▶ [Your goal]
Your job is to copy every record exactly.

Input START

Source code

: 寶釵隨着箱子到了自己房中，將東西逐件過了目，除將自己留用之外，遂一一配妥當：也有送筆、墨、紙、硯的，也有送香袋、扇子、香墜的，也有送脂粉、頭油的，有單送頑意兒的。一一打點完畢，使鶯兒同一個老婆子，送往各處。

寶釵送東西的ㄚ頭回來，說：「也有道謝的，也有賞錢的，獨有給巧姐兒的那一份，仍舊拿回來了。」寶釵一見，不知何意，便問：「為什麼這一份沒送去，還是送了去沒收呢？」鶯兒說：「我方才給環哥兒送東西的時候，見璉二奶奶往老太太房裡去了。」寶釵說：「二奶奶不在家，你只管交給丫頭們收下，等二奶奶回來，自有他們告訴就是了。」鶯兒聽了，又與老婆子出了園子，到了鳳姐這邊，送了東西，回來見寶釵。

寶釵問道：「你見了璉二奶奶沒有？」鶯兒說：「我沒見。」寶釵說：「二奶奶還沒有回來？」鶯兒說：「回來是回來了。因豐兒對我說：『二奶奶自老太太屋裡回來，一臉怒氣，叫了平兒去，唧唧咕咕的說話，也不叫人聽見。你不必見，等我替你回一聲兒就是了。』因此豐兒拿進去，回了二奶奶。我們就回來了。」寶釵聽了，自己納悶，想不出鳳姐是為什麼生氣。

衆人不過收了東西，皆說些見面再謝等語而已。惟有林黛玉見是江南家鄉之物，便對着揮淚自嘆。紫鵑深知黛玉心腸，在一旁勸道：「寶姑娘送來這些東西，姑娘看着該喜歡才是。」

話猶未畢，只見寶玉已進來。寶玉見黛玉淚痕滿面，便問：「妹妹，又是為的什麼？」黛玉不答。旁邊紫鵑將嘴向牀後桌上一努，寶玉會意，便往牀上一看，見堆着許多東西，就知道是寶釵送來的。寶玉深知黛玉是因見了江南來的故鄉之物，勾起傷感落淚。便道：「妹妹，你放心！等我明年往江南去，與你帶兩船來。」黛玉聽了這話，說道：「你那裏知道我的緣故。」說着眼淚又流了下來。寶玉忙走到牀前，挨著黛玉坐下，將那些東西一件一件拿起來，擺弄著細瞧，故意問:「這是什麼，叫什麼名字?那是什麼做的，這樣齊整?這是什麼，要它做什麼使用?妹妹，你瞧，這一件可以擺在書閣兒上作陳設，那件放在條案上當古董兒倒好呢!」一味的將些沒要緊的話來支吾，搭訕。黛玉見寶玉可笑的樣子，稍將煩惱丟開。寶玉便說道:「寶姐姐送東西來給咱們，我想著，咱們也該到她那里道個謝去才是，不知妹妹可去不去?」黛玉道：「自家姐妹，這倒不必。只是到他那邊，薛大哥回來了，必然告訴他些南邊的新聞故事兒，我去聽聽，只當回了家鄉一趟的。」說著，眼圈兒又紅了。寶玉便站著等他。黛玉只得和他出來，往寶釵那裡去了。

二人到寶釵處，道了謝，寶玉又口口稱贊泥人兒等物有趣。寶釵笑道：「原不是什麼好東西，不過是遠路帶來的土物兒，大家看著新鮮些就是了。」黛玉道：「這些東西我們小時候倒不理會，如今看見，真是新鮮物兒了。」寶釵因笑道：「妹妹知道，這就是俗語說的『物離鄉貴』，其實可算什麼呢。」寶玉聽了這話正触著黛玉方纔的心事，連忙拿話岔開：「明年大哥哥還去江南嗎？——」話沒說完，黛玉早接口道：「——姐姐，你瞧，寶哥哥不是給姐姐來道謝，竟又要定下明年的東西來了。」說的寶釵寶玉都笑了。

Input END

▶ [Result for this task]
Source code

: 寶釵隨着箱子到了自己房中，將東西逐件過了目，除將自己留用之外，遂一一配妥當：也有送筆、墨、紙、硯的，也有送香袋、扇子、香墜的，也有送脂粉、頭油的，有單送頑意兒的。一一打點完畢，使鶯兒同一個老婆子，送往各處。

寶釵送東西的ㄚ頭回來，說：「也有道謝的，也有賞錢的，獨有給巧姐兒的那一份，仍舊拿回來了。」寶釵一見，不知何意，便問：「為什麼這一份沒送去，還是送了去沒收呢？」鶯兒說：「我方才給環哥兒送東西的時候，見璉二奶奶往老太太房裡去了。」寶釵說：「二奶奶不在家，你只管交給丫頭們收下，等二奶奶回來，自有他們告訴就是了。」鶯兒聽了，又與老婆子出了園子，到了鳳姐這邊，送了東西，回來見寶釵。

寶釵問道：「你見了璉二奶奶沒有？」鶯兒說：「我沒見。」寶釵說：「二奶奶還沒有回來？」鶯兒說：「回來是回來了。因豐兒對我說：『二奶奶自老太太屋裡回來，一臉怒氣，叫了平兒去，唧唧咕咕的說話，也不叫人聽見。你不必見，等我替你回一聲兒就是了。』因此豐兒拿進去，回了二奶奶。我們就回來了。」寶釵聽了，自己納悶，想不出鳳姐是為什麼生氣。

衆人不過收了東西，皆說些見面再謝等語而已。惟有林黛玉見是江南家鄉之物，便對着揮淚自嘆。紫鵑深知黛玉心腸，在一旁勸道：「寶姑娘送來這些東西，姑娘看着該喜歡才是。」

話猶未畢，只見寶玉已進來。寶玉見黛玉淚痕滿面，便問：「妹妹，又是為的什麼？」黛玉不答。旁邊紫鵑將嘴向牀後桌上一努，寶玉會意，便往牀上一看，見堆着許多東西，就知道是寶釵送來的。寶玉深知黛玉是因見了江南來的故鄉之物，勾起傷感落淚。便道：「妹妹，你放心！等我明年往江南去，與你帶兩船來。」黛玉聽了這話，說道：「你那裏知道我的緣故。」說着眼淚又流了下來。寶玉忙走到牀前，挨著黛玉坐下，將那些東西一件一件拿起來，擺弄著細瞧，故意問:「這是什麼，叫什麼名字?那是什麼做的，這樣齊整?這是什麼，要它做什麼使用?妹妹，你瞧，這一件可以擺在書閣兒上作陳設，那件放在條案上當古董兒倒好呢!」一味的將些沒要緊的話來支吾，搭訕。黛玉見寶玉可笑的樣子，稍將煩惱丟開。寶玉便說道:「寶姐姐送東西來給咱們，我想著，咱們也該到她那里道個謝去才是，不知妹妹可去不去?」黛玉道：「自家姐妹，這倒不必。只是到他那邊，薛大哥回來了，必然告訴他些南邊的新聞故事兒，我去聽聽，只當回了家鄉一趟的。」說著，眼圈兒又紅了。寶玉便站著等他。黛玉只得和他出來，往寶釵那裡去了。

二人到寶釵處，道了謝，寶玉又口口稱贊泥人兒等物有趣。寶釵笑道：「原不是什麼好東西，不過是遠路帶來的土物兒，大家看著新鮮些就是了。」黛玉道：「這些東西我們小時候倒不理會，如今看見，真是新鮮物兒了。」寶釵因笑道：「妹妹知道，這就是俗語說的『物離鄉貴』，其實可算什麼呢。」寶玉聽了這話正触著黛玉方纔的心事，連忙拿話岔開：「明年大哥哥還去江南嗎？——」話沒說完，黛玉早接口道：「——姐姐，你瞧，寶哥哥不是給姐姐來道謝，竟又要定下明年的東西來了。」說的寶釵寶玉都笑了。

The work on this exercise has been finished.